#### WORK REQUIRED
Please print every line from the one containing "<strong>Output:</strong> 1" through the last line of the records below, exactly as written and nothing more.

SOURCE MATERIAL Start Marker

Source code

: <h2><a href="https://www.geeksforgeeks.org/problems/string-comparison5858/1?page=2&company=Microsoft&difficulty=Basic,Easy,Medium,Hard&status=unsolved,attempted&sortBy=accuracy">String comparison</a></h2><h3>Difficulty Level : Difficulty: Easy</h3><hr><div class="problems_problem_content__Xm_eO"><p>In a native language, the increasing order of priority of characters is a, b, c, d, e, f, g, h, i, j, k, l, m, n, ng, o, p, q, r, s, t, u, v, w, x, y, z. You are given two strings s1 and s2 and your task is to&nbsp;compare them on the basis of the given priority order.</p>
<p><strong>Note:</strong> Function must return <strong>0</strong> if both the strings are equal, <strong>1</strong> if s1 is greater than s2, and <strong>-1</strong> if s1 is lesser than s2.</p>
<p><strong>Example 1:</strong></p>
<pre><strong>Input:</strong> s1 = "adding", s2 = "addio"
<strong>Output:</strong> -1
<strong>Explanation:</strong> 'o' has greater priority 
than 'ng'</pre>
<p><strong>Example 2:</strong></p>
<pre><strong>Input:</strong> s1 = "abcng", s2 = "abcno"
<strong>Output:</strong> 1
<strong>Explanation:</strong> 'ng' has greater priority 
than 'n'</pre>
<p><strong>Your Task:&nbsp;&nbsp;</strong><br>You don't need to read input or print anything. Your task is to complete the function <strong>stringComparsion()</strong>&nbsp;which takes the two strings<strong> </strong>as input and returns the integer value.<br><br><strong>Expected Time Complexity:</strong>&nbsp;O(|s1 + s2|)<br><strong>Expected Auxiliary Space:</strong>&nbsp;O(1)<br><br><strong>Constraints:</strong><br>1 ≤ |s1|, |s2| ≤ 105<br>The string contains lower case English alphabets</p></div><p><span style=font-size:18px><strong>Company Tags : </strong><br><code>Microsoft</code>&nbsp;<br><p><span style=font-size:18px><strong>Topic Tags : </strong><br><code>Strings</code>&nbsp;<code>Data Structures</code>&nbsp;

SOURCE MATERIAL End Marker

#### SOLUTION TO THIS EXERCISE
<strong>Output:</strong> 1
<strong>Explanation:</strong> 'ng' has greater priority 
than 'n'</pre>
<p><strong>Your Task:&nbsp;&nbsp;</strong><br>You don't need to read input or print anything. Your task is to complete the function <strong>stringComparsion()</strong>&nbsp;which takes the two strings<strong> </strong>as input and returns the integer value.<br><br><strong>Expected Time Complexity:</strong>&nbsp;O(|s1 + s2|)<br><strong>Expected Auxiliary Space:</strong>&nbsp;O(1)<br><br><strong>Constraints:</strong><br>1 ≤ |s1|, |s2| ≤ 105<br>The string contains lower case English alphabets</p></div><p><span style=font-size:18px><strong>Company Tags : </strong><br><code>Microsoft</code>&nbsp;<br><p><span style=font-size:18px><strong>Topic Tags : </strong><br><code>Strings</code>&nbsp;<code>Data Structures</code>&nbsp;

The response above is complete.